During the step voltage capacitor charges and discharges.
You can find the time taken to reach Vo = Vi*0.7079 during charging and discharging.
During charging Vo = Vi*e^-t/RC where Vo is the voltage across R.
e^t1/RC = Vi/Vo = 1.414. RC is given. Find t1. Then 1/t1.
During discharging
Vo =Vi(1 - e^-t/RC)
e^-t2/RC = 1 - Vo/Vi . Find t2 and 1/t2.
The band width may be the difference between 1/t1 and 1/t2.
From the given data only this much can be done.

14. Mar 28, 2010

### elect_eng

I agree with rl.bhat that this question is a little confusing. I can't say his approach is wrong, but I think it is possible to work this problem in the frequency domain.

The output waveform will have a spectrum given by

Vo/Vi = (jwRC/(1+jwRC))/(jw)

This is the combination of the input spectrum with the filter. Note that the spectrum of a step function is 1/(jw), and the high pass filter response you already specified before.

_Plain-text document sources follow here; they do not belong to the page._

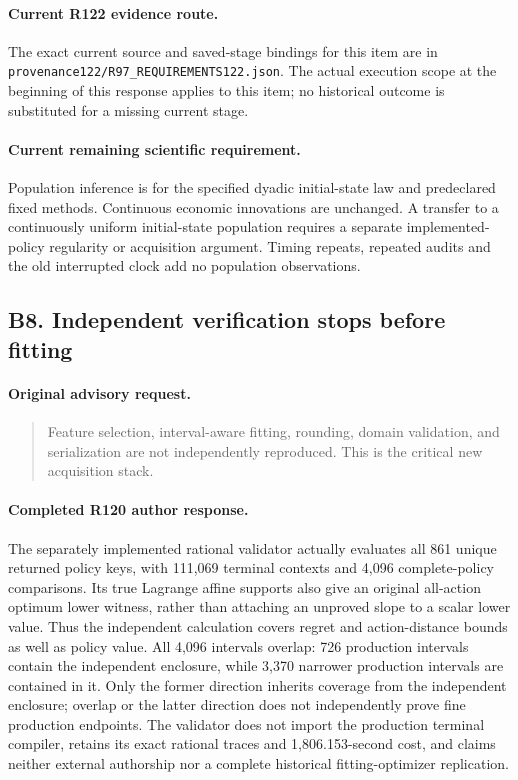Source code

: \paragraph{Current R122 evidence route.}
The exact current source and saved-stage bindings for this item are in \nolinkurl{provenance122/R97_REQUIREMENTS122.json}. The actual execution scope at the beginning of this response applies to this item; no historical outcome is substituted for a missing current stage.
\paragraph{Current remaining scientific requirement.}
Population inference is for the specified dyadic initial-state law and predeclared fixed methods. Continuous economic innovations are unchanged. A transfer to a continuously uniform initial-state population requires a separate implemented-policy regularity or acquisition argument. Timing repeats, repeated audits and the old interrupted clock add no population observations.

\subsection{B8. Independent verification stops before fitting}
\label{response122:B8}

\paragraph{Original advisory request.}
\begin{quote}
Feature selection, interval-aware fitting, rounding, domain validation, and serialization are not independently reproduced. This is the critical new acquisition stack.
\end{quote}

\paragraph{Completed R120 author response.}
The separately implemented rational validator actually evaluates all 861 unique returned policy keys, with 111,069 terminal contexts and 4,096 complete-policy comparisons. Its true Lagrange affine supports also give an original all-action optimum lower witness, rather than attaching an unproved slope to a scalar lower value. Thus the independent calculation covers regret and action-distance bounds as well as policy value. All 4,096 intervals overlap: 726 production intervals contain the independent enclosure, while 3,370 narrower production intervals are contained in it. Only the former direction inherits coverage from the independent enclosure; overlap or the latter direction does not independently prove fine production endpoints. The validator does not import the production terminal compiler, retains its exact rational traces and 1,806.153-second cost, and claims neither external authorship nor a complete historical fitting-optimizer replication.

If you plot the magnitude response of this, I believe you will see a the response and can establish a 3 dB point. What I see is the net effect of a low pass filter response.

Vo/Vi = (RC)/(1+jwRC)

So, I think you get the same answer as before f = 1 / (2 pi R C)

Last edited: Mar 28, 2010
15. Mar 28, 2010

### mmmboh

Thanks guys! One thing, if I do it elec_eng way....don't I only have one 3 db frequency...so I can't have a bandwidth in that case? and what would the frequency spectrum look like then?

16. Mar 28, 2010

### mathman44

I'm stuck here as well.

17. Mar 28, 2010

### elect_eng

For a low-pass filter spectrum (which seems to be the case here), the low frequency limit is assumed to be 0 Hz. Hence, the bandwidth is equal to the upper 3 dB frequency.

I want to be clear that I'm not positive my recommended approach is the correct answer, but this would be the way I'd answer the question if it were put to me.